Note, that the four classes are counterparts. The data stream that is generated by the ClientRequest is parsed by the ServerRequest (after the server received the generated request stream). The data stream that is generated by the ServerResponse is parsed by the ClientResponse (after the client received the generated response stream).
Those classes must implement certain concepts, i.e. they must contain special methods that are called by the RPCClient and RPCServer class. The methods then generate or parse the requests or responses. The binary backend classes for example generate binary requests consisting of bit streams, while the JSON backend classes generate requests and responses in the form of JSON strings.

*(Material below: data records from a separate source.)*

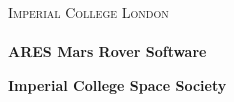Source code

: \begin{titlepage}

    
    \center %
     
    
    \textsc{\huge Imperial College London}\\[0.5cm] %
    
    
    
    \HRule \\[0.4cm]
           \fontsize{35}{40}\selectfont \bfseries ARES Mars Rover Software \par %
    { \Large \bfseries Imperial College Space Society}\\[0.4cm] 
    
    \HRule \\[0.5cm]
     

\end{titlepage}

For each backend the four classes must implement the following concepts including all methods and typedefs:
concept ClientRequest
{
typedef ... Response;
std::string generateCallID();
void setHeader(const std::string& callId, const std::string& service,
const RPCSignature& signature);
template <typename P>
void setParameter(const P& param);
};
concept ServerRequest
{
typedef ... Response;
void getHeader(std::string& oCallId, std::string& oService);
bool checkSignature(const RPCSignature& signature);
const RPCSignature& getSignature();
template <typename P>
void getParameter(P& oParam);
};
concept ServerResponse
{
void setHeader(const std::string& callId);
void returnException(const std::exception& ex);
template<typename R>
void returnResult(const R& res);
void returnVoid();
};
concept ClientResponse
{
void getHeader(std::string& callId);
template<typename R>
void getReturn(boost::promise<R>& promise);
};
For a reference implementation of these concepts see BinaryRPCBackend::ClientRequest, BinaryRPCBackend::ServerRequest, BinaryRPCBackend::ServerResponse and BinaryRPCBackend::ClientResponse.
Note, that the transmission of the data streams that are generated and parsed by the four concepts is not part of the low-level RPC mechanism. It must be implemented separately if the low-level RPC mechanism is used directly.